Quelques cars de CRS plus loin et quelques fouilles au corps plus tard, une fois entré dans l'enceinte du Stade, on a enfin pu apprécier une affiche exceptionnelle, et c'était bien tout l'intérêt de cette manifestation. Kool Shen avait dans ces colonnes avant le concert, exprimé son scepticisme devant des passages de quinze minutes au plus pour chaque artiste programmé. Evidemment, cela ne laissait que peu de temps à chacun pour montrer son savoir faire sur scène. S'il est vrai que cela ne posait aucun problème au patron de IV My People, aguerri depuis longtemps à ce genre d'exercice, comme d'ailleurs à Joey Starr son ancien acolyte aujourd'hui à la tête de B.O.S.S., cela n'était pas forcément le cas pour d'autres. Difficile d'occuper une scène de 1500 m² même portés par les acclamations d'un public connaisseur. Le groupe Sniper eut beau faire scander au public les lettres de son nom, leur prestation, par manque d'expérience sans doute, fut un peu décevante. La performance ne se résume pas à traverser la scène de part en part, dans un sens puis dans l'autre !

Finalement, cela n'avait qu'une importance relative quant à la qualité globale du concert, puisque les groupes enchaînaient vitesse grand V. A peine le temps d'entendre Pit Baccardi, qu'on passait aux Neg'Marrons. A peine finis les déhanchements de Lady Laistee, qu'on passait au discours peu consensuel de Joey Starr ! La mise en scène enlevée d'Eric Checco, qui alliait musique, grafs, danse hip hop, etc., ne laissait pas la place aux blancs si fréquents dans ce genre de manifestations. Pas besoin non plus de faire de vrais changements de plateau puisqu'il n'y avait pas de vrais musiciens. Les organisateurs de Urban Peace avaient la louable intention de montrer l'étendue de la culture hip hop et ainsi, de donner une image plus positive de ce mouvement.

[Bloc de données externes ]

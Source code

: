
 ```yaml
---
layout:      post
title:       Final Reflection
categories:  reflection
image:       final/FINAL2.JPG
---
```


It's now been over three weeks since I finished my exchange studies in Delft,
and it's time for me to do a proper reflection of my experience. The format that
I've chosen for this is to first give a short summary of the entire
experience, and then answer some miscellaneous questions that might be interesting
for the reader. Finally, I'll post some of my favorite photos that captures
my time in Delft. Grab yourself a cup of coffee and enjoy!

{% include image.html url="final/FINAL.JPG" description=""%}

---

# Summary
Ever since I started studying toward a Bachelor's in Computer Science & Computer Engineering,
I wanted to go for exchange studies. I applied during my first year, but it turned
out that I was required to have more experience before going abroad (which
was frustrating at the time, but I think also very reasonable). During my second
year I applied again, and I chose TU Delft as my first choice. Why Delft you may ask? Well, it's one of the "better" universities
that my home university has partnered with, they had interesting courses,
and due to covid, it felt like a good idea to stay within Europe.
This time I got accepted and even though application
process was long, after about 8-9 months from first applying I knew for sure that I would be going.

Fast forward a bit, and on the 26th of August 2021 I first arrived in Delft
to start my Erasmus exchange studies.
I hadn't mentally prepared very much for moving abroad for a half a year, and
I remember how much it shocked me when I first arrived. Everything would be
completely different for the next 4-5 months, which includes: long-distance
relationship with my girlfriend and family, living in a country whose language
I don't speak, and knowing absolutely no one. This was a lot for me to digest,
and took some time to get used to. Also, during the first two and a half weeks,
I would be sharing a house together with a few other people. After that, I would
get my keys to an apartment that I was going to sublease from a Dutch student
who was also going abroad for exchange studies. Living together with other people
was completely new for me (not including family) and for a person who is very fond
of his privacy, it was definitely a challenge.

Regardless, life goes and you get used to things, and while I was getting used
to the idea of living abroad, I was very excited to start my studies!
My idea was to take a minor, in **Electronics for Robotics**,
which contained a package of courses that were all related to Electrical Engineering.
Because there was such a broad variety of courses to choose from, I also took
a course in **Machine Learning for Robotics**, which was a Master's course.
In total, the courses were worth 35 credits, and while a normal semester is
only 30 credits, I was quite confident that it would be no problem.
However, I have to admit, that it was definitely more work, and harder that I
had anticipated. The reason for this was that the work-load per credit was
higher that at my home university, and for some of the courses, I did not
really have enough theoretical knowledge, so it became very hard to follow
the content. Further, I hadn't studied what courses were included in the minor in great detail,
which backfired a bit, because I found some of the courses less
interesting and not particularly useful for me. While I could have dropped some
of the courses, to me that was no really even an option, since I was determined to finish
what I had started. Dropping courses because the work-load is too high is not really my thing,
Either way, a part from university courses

Cela aurait dû passer par une sonorisation irréprochable. Il est logique que l'acoustique d'un stade et celle d'une salle de concert n'aient pas grand chose en commun. Des tribunes, les lyrics étaient fondus dans une bouillie sonore boostée par des basses surdimensionnées, histoire de balancer aux spectateurs, LE gros son. Sur la pelouse, on entendait un peu mieux, heureusement. On peut seulement se demander s'il était vraiment utile de proposer un programme pareil dans ce genre d'endroit. Sabrer le fond au profit de la forme. Que serait le rap sans ses textes !

Les organisateurs ont voulu mettre en avant l'immense potentiel de cette scène rap et R'n'b hexagonale, même si de nombreuses critiques ont fusé quant au choix des artistes, aux intentions mercantiles ou encore à l'opportunité même de ce rassemblement. Mais qui ne tente rien n'a rien et on saura gré à Urban Peace de nous avoir permis de retrouver quelques-uns des meilleurs groupes comme la Fonky Family, par exemple. Un album live et un DVD devraient sortir d'ici quelques semaines, histoire de graver dans le sillon numérique un grand moment de musique.